Muchas de las piezas firmadas por Orozco están creadas a partir de cosas y materiales encontrados, naturales o de desecho. Es por eso que digo que cree en la vida de los objetos. Parafraseando sus propias palabras, busca dislocar los objetos con memoria histórica para así descomponer esta misma memoria.
Sí, Orozco cree en la vida de los objetos y, además, lo hace a la manera –y esta decisión no es ni casual ni ingenua, diría yo– en la que creía Marcel Duchamp. Quizá sea ésta la crítica más constante y también más consistente que Orozco recibe a su trabajo: su dependencia conceptual del “padre”, del genio que abrió a pulso las puertas del futuro al arte contemporáneo. Orozco, sospecho, se resiste a todo esto argumentando, por ejemplo, que su arte es tan nuevo que aún no tiene nombre –a propósito de su calificación desde un sector de la crítica como artista conceptual–, quién sabe si en serio o de manera irónica.

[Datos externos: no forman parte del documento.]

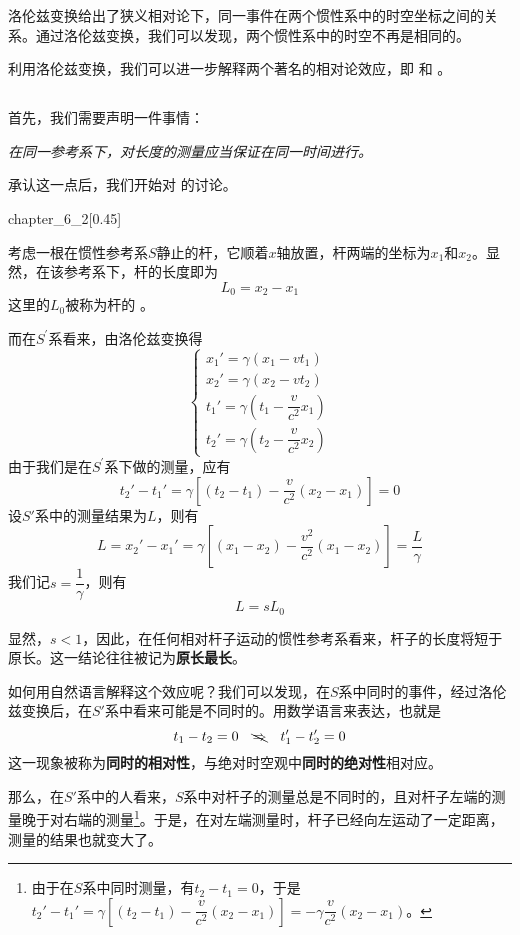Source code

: 洛伦兹变换给出了狭义相对论下，同一事件在两个惯性系中的时空坐标之间的关系。通过洛伦兹变换，我们可以发现，两个惯性系中的时空不再是相同的。

利用洛伦兹变换，我们可以进一步解释两个著名的相对论效应，即\linebreak{} 和 。
\subsection[尺缩效应]{}
首先，我们需要声明一件事情：
\begin{center}
	\em 在同一参考系下，对长度的测量应当保证在同一时间进行。
\end{center}
承认这一点后，我们开始对  的讨论。
\begin{singlefigure}{chapter_6_2}[0.45]
\end{singlefigure}
考虑一根在惯性参考系$S$静止的杆，它顺着$x$轴放置，杆两端的坐标为$x_1$和$x_2$。显然，在该参考系下，杆的长度即为$ $
\[L_0=x_2-x_1\]
这里的$L_0$被称为杆的 。

而在$S^{\prime}$系看来，由洛伦兹变换得
\[\left\{\begin{array}{l}
	x_{1}'=\gamma(x_1-vt_1)\\
	x_{2}'=\gamma(x_2-vt_2)\\
	t_1'=\gamma(t_1-\dfrac{v}{c^2} x_1)\\[1ex]
	t_2'=\gamma(t_2-\dfrac{v}{c^2} x_2)
\end{array}\right.\]
由于我们是在$S^{\prime}$系下做的测量，应有
\[t_2'-t_1'=\gamma[(t_2-t_1)-\dfrac{v}{c^2} (x_2-x_1)]=0\]
设$S'$系中的测量结果为$L$，则有
\[L=x_2'-x_1'=\gamma[(x_1-x_2)-\dfrac{v^2}{c^2}(x_1-x_2)]=\dfrac{L}{\gamma}\]
我们记$s=\dfrac{1}{\gamma}$，则有
\begin{equation}
	L=sL_0
\end{equation}

显然，$s<1$，因此，在任何相对杆子运动的惯性参考系看来，杆子的长度将短于原长。这一结论往往被记为\textbf{原长最长}。

如何用自然语言解释这个效应呢？我们可以发现，在$S$系中同时的事件，经过洛伦兹变换后，在$S'$系中看来可能是不同时的。用数学语言来表达，也就是
\[
	t_1-t_2=0\quad \bcancel{\Rightarrow}\quad t_1'-t_2'=0
\]
这一现象被称为\textbf{同时的相对性}，与绝对时空观中\textbf{同时的绝对性}相对应。

那么，在$S'$系中的人看来，$S$系中对杆子的测量总是不同时的，且对杆子左端的测量晚于对右端的测量\footnote{由于在$S$系中同时测量，有$t_2-t_1=0$，于是$t_2'-t_1'=\gamma[(t_2-t_1)-\dfrac{v}{c^2} (x_2-x_1)]=-\gamma \dfrac{v}{c^2} (x_2-x_1)$。}。于是，在对左端测量时，杆子已经向左运动了一定距离，测量的结果也就变大了。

Personalmente, me quedo con el lado menos enrevesado y más poético de su producción: todo lo mostrado en la exposición de este mismo año en el Distrito Federal, en la galería Kurimanzutto, construida a partir de “cadáveres” intervenidos de árboles y plantas encontrados en diferentes lugares de México. Las cajas de zapatos vacías, los repetitivos dibujos gestuales en carbón sobre papel y otras piezas de esa clase me recuerdan un poco a aquellas pinturas de Damien Hirst, de hace unos años, que realizó soltando pintura sobre discos en movimiento –y sobre las que el propio Hirst, rey de la ironía a la par que de la grandilocuencia, llegó a afirmar, para bien o para mal, que habían sido demasiado burlescas–.
Pero, volviendo a la cuestión de la dependencia conceptual, lo cierto es que, si nos atenemos al momento que vivimos –más allá incluso de la ya molesta posmodernidad– esto no tiene porqué ser algo intrínsecamente perjudicial. A fin de cuentas, Orozco, en última instancia, como cualquier otro artista, sólo tiene que demostrarse lo que tenga que demostrarse a sí mismo. Veremos qué pasa cuando por fin encuentre, o encuentren, un nombre para el arte que crea.